* _WHAT IS EXPECTED_: If a line below contains "componentes", count it; then state how many such lines there are, and nothing else.

[[ AVAILABLE DATA open ]]

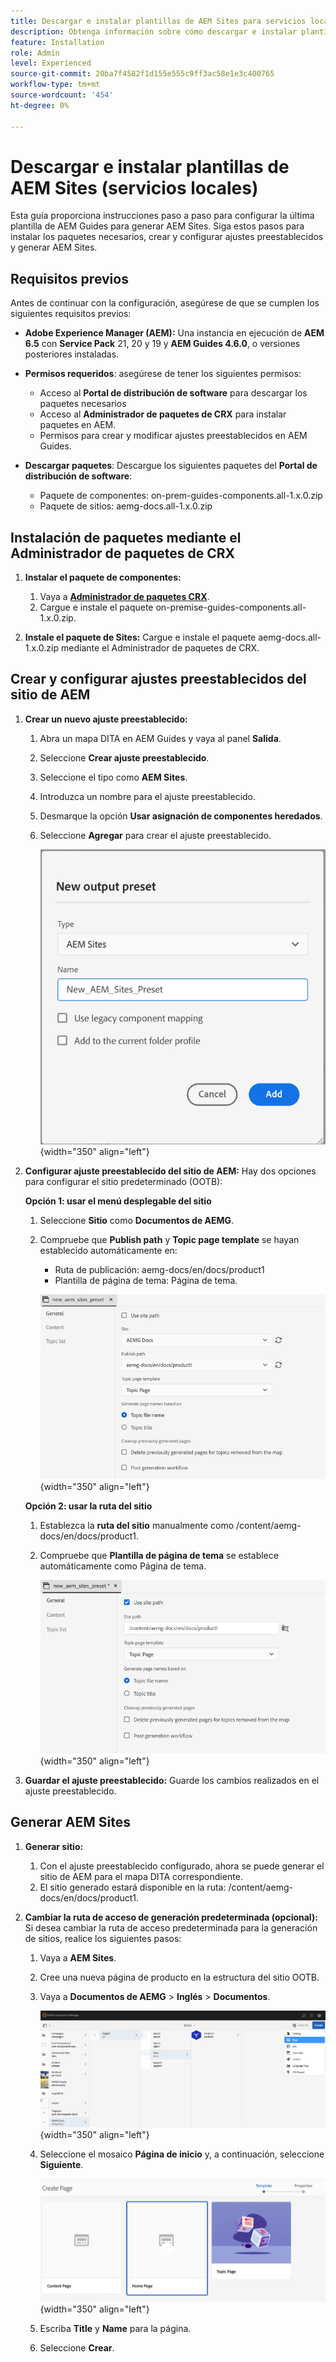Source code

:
 ```yaml
---
title: Descargar e instalar plantillas de AEM Sites para servicios locales
description: Obtenga información sobre cómo descargar e instalar plantillas de AEM Sites para en Prem Services
feature: Installation
role: Admin
level: Experienced
source-git-commit: 20ba7f4582f1d155e555c9ff3ac58e1e3c400765
workflow-type: tm+mt
source-wordcount: '454'
ht-degree: 0%

---
```


# Descargar e instalar plantillas de AEM Sites (servicios locales)

Esta guía proporciona instrucciones paso a paso para configurar la última plantilla de AEM Guides para generar AEM Sites. Siga estos pasos para instalar los paquetes necesarios, crear y configurar ajustes preestablecidos y generar AEM Sites.

## Requisitos previos

Antes de continuar con la configuración, asegúrese de que se cumplen los siguientes requisitos previos:

- **Adobe Experience Manager (AEM):** Una instancia en ejecución de **AEM 6.5** con **Service Pack** 21, 20 y 19 y **AEM Guides 4.6.0**, o versiones posteriores instaladas.

- **Permisos requeridos**: asegúrese de tener los siguientes permisos:

   - Acceso al **Portal de distribución de software** para descargar los paquetes necesarios
   - Acceso al **Administrador de paquetes de CRX** para instalar paquetes en AEM.
   - Permisos para crear y modificar ajustes preestablecidos en AEM Guides.

- **Descargar paquetes**: Descargue los siguientes paquetes del **Portal de distribución de software**:

   - Paquete de componentes: on-prem-guides-components.all-1.x.0.zip
   - Paquete de sitios: aemg-docs.all-1.x.0.zip

## Instalación de paquetes mediante el Administrador de paquetes de CRX

1. **Instalar el paquete de componentes:**
   1. Vaya a [**Administrador de paquetes CRX**](http://&lt;your-aem-instance>/crx/packmgr).
   2. Cargue e instale el paquete on-premise-guides-components.all-1.x.0.zip.

2. **Instale el paquete de Sites:** Cargue e instale el paquete aemg-docs.all-1.x.0.zip mediante el Administrador de paquetes de CRX.


## Crear y configurar ajustes preestablecidos del sitio de AEM

1. **Crear un nuevo ajuste preestablecido:**
   1. Abra un mapa DITA en AEM Guides y vaya al panel **Salida**.
   2. Seleccione **Crear ajuste preestablecido**.
   3. Seleccione el tipo como **AEM Sites**.
   4. Introduzca un nombre para el ajuste preestablecido.
   5. Desmarque la opción **Usar asignación de componentes heredados**.
   6. Seleccione **Agregar** para crear el ajuste preestablecido.

      ![Nuevo cuadro de diálogo de ajustes preestablecidos de salida](/help/product-guide/knowledge-base/kb-articles/assets/publishing/new-output-preset.png){width="350" align="left"}


2. **Configurar ajuste preestablecido del sitio de AEM:** Hay dos opciones para configurar el sitio predeterminado (OOTB):

   **Opción 1: usar el menú desplegable del sitio**

   1. Seleccione **Sitio** como **Documentos de AEMG**.
   2. Compruebe que **Publish path** y **Topic page template** se hayan establecido automáticamente en:
      - Ruta de publicación: aemg-docs/en/docs/product1
      - Plantilla de página de tema: Página de tema.

      ![Usar menú desplegable del sitio](/help/product-guide/knowledge-base/kb-articles/assets/publishing/use-site-dropdown.png){width="350" align="left"}

   **Opción 2: usar la ruta del sitio**

   1. Establezca la **ruta del sitio** manualmente como /content/aemg-docs/en/docs/product1.
   2. Compruebe que **Plantilla de página de tema** se establece automáticamente como Página de tema.

      ![Usar ruta de acceso al sitio](/help/product-guide/knowledge-base/kb-articles/assets/publishing/use-site-path.png){width="350" align="left"}

3. **Guardar el ajuste preestablecido:** Guarde los cambios realizados en el ajuste preestablecido.

## Generar AEM Sites

1. **Generar sitio:**
   1. Con el ajuste preestablecido configurado, ahora se puede generar el sitio de AEM para el mapa DITA correspondiente.
   2. El sitio generado estará disponible en la ruta: /content/aemg-docs/en/docs/product1.
2. **Cambiar la ruta de acceso de generación predeterminada (opcional):** Si desea cambiar la ruta de acceso predeterminada para la generación de sitios, realice los siguientes pasos:

   1. Vaya a **AEM Sites**.
   2. Cree una nueva página de producto en la estructura del sitio OOTB.
   3. Vaya a **Documentos de AEMG** > **Inglés** > **Documentos**.

      ![Crear página en la estructura del sitio de AEM ](/help/product-guide/knowledge-base/kb-articles/assets/publishing/create-new-page.png){width="350" align="left"}

   4. Seleccione el mosaico **Página de inicio** y, a continuación, seleccione **Siguiente**.

      ![Seleccionar mosaico de página principal](/help/product-guide/knowledge-base/kb-articles/assets/publishing/home-page-tile.png){width="350" align="left"}

   5. Escriba **Title** y **Name** para la página.
   6. Seleccione **Crear**.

[[ AVAILABLE DATA closed ]]

* _COMPLETED EXERCISE_: 3